▸ Goal of the exercise
Repeat, line for line, the entries printed below.

(Saved data entries)
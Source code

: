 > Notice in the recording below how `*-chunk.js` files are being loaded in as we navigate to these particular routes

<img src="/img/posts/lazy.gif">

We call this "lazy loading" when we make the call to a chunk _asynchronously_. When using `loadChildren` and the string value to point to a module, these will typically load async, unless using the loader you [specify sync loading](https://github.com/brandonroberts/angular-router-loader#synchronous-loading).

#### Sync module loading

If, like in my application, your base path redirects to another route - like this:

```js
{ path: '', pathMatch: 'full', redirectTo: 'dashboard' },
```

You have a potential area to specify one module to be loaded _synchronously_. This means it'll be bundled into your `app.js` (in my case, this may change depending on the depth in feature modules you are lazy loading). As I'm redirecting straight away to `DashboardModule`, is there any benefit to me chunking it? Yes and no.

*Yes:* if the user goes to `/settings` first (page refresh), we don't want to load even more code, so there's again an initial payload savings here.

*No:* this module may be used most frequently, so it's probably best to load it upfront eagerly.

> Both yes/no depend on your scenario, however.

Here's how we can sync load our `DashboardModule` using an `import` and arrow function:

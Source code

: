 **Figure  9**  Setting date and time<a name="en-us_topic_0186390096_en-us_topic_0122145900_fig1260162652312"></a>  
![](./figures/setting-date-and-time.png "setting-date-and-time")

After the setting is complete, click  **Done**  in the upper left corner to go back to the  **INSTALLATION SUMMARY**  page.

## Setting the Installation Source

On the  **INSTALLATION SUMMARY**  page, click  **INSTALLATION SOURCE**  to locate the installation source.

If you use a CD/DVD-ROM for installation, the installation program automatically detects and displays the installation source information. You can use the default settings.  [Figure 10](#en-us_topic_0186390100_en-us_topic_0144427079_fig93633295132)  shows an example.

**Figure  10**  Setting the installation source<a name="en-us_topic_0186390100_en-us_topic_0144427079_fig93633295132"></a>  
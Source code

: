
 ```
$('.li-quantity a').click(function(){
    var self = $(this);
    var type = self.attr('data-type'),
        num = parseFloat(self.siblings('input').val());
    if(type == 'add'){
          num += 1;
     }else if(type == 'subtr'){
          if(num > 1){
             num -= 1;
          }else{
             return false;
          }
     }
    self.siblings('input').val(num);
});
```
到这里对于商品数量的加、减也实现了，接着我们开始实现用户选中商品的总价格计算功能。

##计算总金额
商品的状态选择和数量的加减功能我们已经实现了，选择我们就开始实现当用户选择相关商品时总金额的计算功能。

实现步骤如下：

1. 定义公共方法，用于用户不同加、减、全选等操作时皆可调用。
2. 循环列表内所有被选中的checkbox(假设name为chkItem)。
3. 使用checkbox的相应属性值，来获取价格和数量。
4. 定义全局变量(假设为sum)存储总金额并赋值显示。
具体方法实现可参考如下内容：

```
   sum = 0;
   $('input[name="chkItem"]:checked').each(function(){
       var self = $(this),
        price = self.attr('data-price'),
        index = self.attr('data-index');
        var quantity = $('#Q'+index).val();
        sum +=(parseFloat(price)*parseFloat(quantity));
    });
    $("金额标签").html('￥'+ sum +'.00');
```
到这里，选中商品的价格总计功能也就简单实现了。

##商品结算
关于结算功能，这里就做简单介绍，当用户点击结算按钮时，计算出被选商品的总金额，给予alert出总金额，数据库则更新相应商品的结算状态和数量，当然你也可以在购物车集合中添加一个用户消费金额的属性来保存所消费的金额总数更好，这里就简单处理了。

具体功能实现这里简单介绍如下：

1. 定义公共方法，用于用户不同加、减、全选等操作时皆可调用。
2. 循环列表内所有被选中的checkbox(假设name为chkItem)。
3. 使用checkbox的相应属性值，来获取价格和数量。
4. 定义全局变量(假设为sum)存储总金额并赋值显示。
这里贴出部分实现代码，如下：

▸ Solution
Source code

: > Notice in the recording below how `*-chunk.js` files are being loaded in as we navigate to these particular routes

<img src="/img/posts/lazy.gif">

We call this "lazy loading" when we make the call to a chunk _asynchronously_. When using `loadChildren` and the string value to point to a module, these will typically load async, unless using the loader you [specify sync loading](https://github.com/brandonroberts/angular-router-loader#synchronous-loading).

#### Sync module loading

If, like in my application, your base path redirects to another route - like this:

```js
{ path: '', pathMatch: 'full', redirectTo: 'dashboard' },
```

You have a potential area to specify one module to be loaded _synchronously_. This means it'll be bundled into your `app.js` (in my case, this may change depending on the depth in feature modules you are lazy loading). As I'm redirecting straight away to `DashboardModule`, is there any benefit to me chunking it? Yes and no.

*Yes:* if the user goes to `/settings` first (page refresh), we don't want to load even more code, so there's again an initial payload savings here.

*No:* this module may be used most frequently, so it's probably best to load it upfront eagerly.

> Both yes/no depend on your scenario, however.

Here's how we can sync load our `DashboardModule` using an `import` and arrow function:

Source code

: **Figure  9**  Setting date and time<a name="en-us_topic_0186390096_en-us_topic_0122145900_fig1260162652312"></a>  
![](./figures/setting-date-and-time.png "setting-date-and-time")

After the setting is complete, click  **Done**  in the upper left corner to go back to the  **INSTALLATION SUMMARY**  page.

## Setting the Installation Source

On the  **INSTALLATION SUMMARY**  page, click  **INSTALLATION SOURCE**  to locate the installation source.

If you use a CD/DVD-ROM for installation, the installation program automatically detects and displays the installation source information. You can use the default settings.  [Figure 10](#en-us_topic_0186390100_en-us_topic_0144427079_fig93633295132)  shows an example.

**Figure  10**  Setting the installation source<a name="en-us_topic_0186390100_en-us_topic_0144427079_fig93633295132"></a>  
Source code

:
 ```
$('.li-quantity a').click(function(){
    var self = $(this);
    var type = self.attr('data-type'),
        num = parseFloat(self.siblings('input').val());
    if(type == 'add'){
          num += 1;
     }else if(type == 'subtr'){
          if(num > 1){
             num -= 1;
          }else{
             return false;
          }
     }
    self.siblings('input').val(num);
});
```
到这里对于商品数量的加、减也实现了，接着我们开始实现用户选中商品的总价格计算功能。

##计算总金额
商品的状态选择和数量的加减功能我们已经实现了，选择我们就开始实现当用户选择相关商品时总金额的计算功能。

实现步骤如下：

1. 定义公共方法，用于用户不同加、减、全选等操作时皆可调用。
2. 循环列表内所有被选中的checkbox(假设name为chkItem)。
3. 使用checkbox的相应属性值，来获取价格和数量。
4. 定义全局变量(假设为sum)存储总金额并赋值显示。
具体方法实现可参考如下内容：

```
   sum = 0;
   $('input[name="chkItem"]:checked').each(function(){
       var self = $(this),
        price = self.attr('data-price'),
        index = self.attr('data-index');
        var quantity = $('#Q'+index).val();
        sum +=(parseFloat(price)*parseFloat(quantity));
    });
    $("金额标签").html('￥'+ sum +'.00');
```
到这里，选中商品的价格总计功能也就简单实现了。

##商品结算
关于结算功能，这里就做简单介绍，当用户点击结算按钮时，计算出被选商品的总金额，给予alert出总金额，数据库则更新相应商品的结算状态和数量，当然你也可以在购物车集合中添加一个用户消费金额的属性来保存所消费的金额总数更好，这里就简单处理了。

具体功能实现这里简单介绍如下：

1. 定义公共方法，用于用户不同加、减、全选等操作时皆可调用。
2. 循环列表内所有被选中的checkbox(假设name为chkItem)。
3. 使用checkbox的相应属性值，来获取价格和数量。
4. 定义全局变量(假设为sum)存储总金额并赋值显示。
这里贴出部分实现代码，如下：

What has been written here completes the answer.